In the case of high excitability by applying stronger external stimuli, the oscillating behaviors and bursting states can be increased greatly under field coupling. As shown in Fig. 10, multiple modes in electrical activities are induced by further increasing the intensity of field coupling, and all the neurons can give rapid response under field coupling. Extensive numerical results confirmed synchronization can be approached when electric coupling is set as D = 0.5 when diversity in initials setting is removed. As a result, the developed states show some difference when field coupling is triggered in different transient periods. Furthermore, the effect of weight contributed to the supimposed field is discussed, the transition of synchronization factors is estimated by changing the intensity of field coupling, the results are plotted in Fig. 11.

Figure 11
figure 11

Dependence of synchronization factor on weight W and intensity of field coupling is calculated. The external stimulus is set for (a) I = 1.2, (b) I = 2.0.

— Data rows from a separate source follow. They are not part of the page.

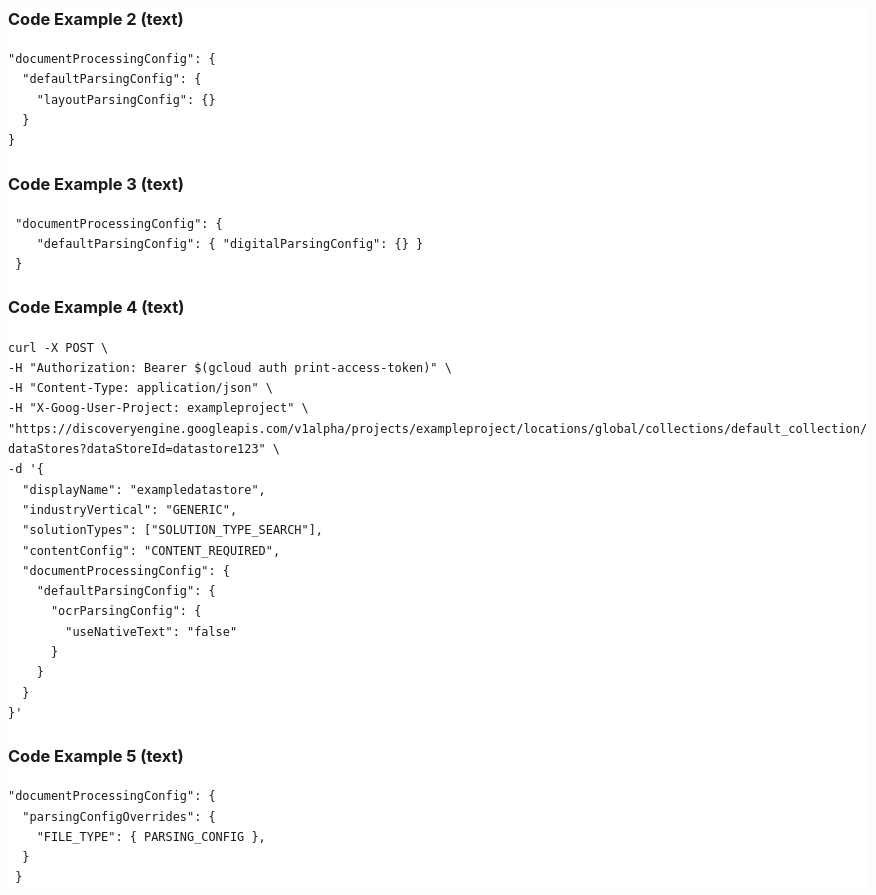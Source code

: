### Code Example 2 (text)

```text
"documentProcessingConfig": {
  "defaultParsingConfig": {
    "layoutParsingConfig": {}
  }
}

```

### Code Example 3 (text)

```text
 "documentProcessingConfig": {
    "defaultParsingConfig": { "digitalParsingConfig": {} }
 }

```

### Code Example 4 (text)

```text
curl -X POST \
-H "Authorization: Bearer $(gcloud auth print-access-token)" \
-H "Content-Type: application/json" \
-H "X-Goog-User-Project: exampleproject" \
"https://discoveryengine.googleapis.com/v1alpha/projects/exampleproject/locations/global/collections/default_collection/dataStores?dataStoreId=datastore123" \
-d '{
  "displayName": "exampledatastore",
  "industryVertical": "GENERIC",
  "solutionTypes": ["SOLUTION_TYPE_SEARCH"],
  "contentConfig": "CONTENT_REQUIRED",
  "documentProcessingConfig": {
    "defaultParsingConfig": {
      "ocrParsingConfig": {
        "useNativeText": "false"
      }
    }
  }
}'

```

### Code Example 5 (text)

```text
"documentProcessingConfig": {
  "parsingConfigOverrides": {
    "FILE_TYPE": { PARSING_CONFIG },
  }
 }

```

It is found that the weight in field coupling also contributes to the synchronization approach of the network. When the weight for field coupling is much small, the synchronization factors show slight difference and synchronization mainly depends on the electric coupling. The role of weight becomes most important when field coupling is increased in intensity because the contribution from each neuron becomes distinct different than other neurons. When the external stimulus is decreased to I = 1.2, the field coupling can modulate the synchronization behavior greatly (decreases the synchronization) with increasing the intensity of field coupling. However, in case of high excitability and stronger stimulus, the oscillating behaviors and evolution of network mainly depend on the stimuli and the effect of weight shows slight difference on synchronization approach.

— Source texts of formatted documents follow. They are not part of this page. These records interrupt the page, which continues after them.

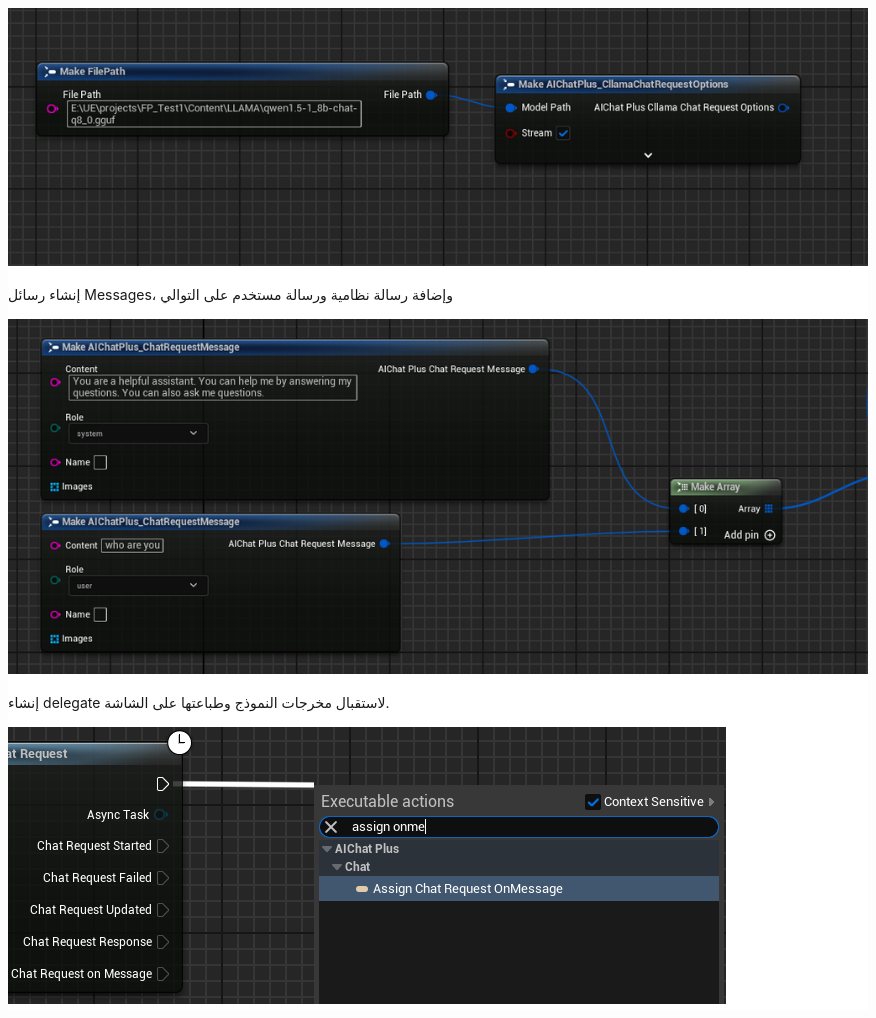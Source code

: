 ![guide bludprint](assets/img/2024-ue-aichatplus/guide_blueprint_3.png)

إنشاء رسائل Messages، وإضافة رسالة نظامية ورسالة مستخدم على التوالي

![guide bludprint](assets/img/2024-ue-aichatplus/guide_blueprint_4.png)

إنشاء delegate لاستقبال مخرجات النموذج وطباعتها على الشاشة.

![guide bludprint](assets/img/2024-ue-aichatplus/guide_blueprint_5.png)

In a summary, the evolution of collective behaviors and synchronization degree are dependent on the electric coupling via gap junction, intensity of field coupling, weight for superimposed field, diversity in initials setting. Due to the memory effect of memristor associated with magnetic flux and effect of initials diversity becomes important and distinct. The external forcing current changes the excitability of neuron and the electrical activities of neuronal network can be changed directly. Field coupling can modulate the collective behaviors of network by inducing induction currents with diversity and diversity in excitability of network is triggered. The development and evolution of collective electrical activities of neuronal network are contributed by field coupling, electric coupling when external forcing is fixed. On the other hand, the field coupling between neurons can be considered as external electromagnetic radiation on isolated neuron. Readers can extend this study by setting other networks with different connection types when field coupling is considered.


An improved neuron model, which the membrane potential and magnetic flux are bridged by using memristor, is used to describe the local kinetics of chain network of neurons. The effect of electromagnetic field is described by magnetic flux. Each neuron is regarded as an charged body and is controlled by the electric field triggered by other neurons. A weight value is introduced to discern the contribution to superimposed field from each neuron, field coupling between neurons is described by exchange of magnetic flux. It is found that field coupling between neurons can change the magnetic flux and induction current, and then the excitability of neurons are changed to modulate the collective behaviors of electrical activities in neuronal network. It could give instructive clues to understand the signal encoding and exchange when synapse coupling is suppressed.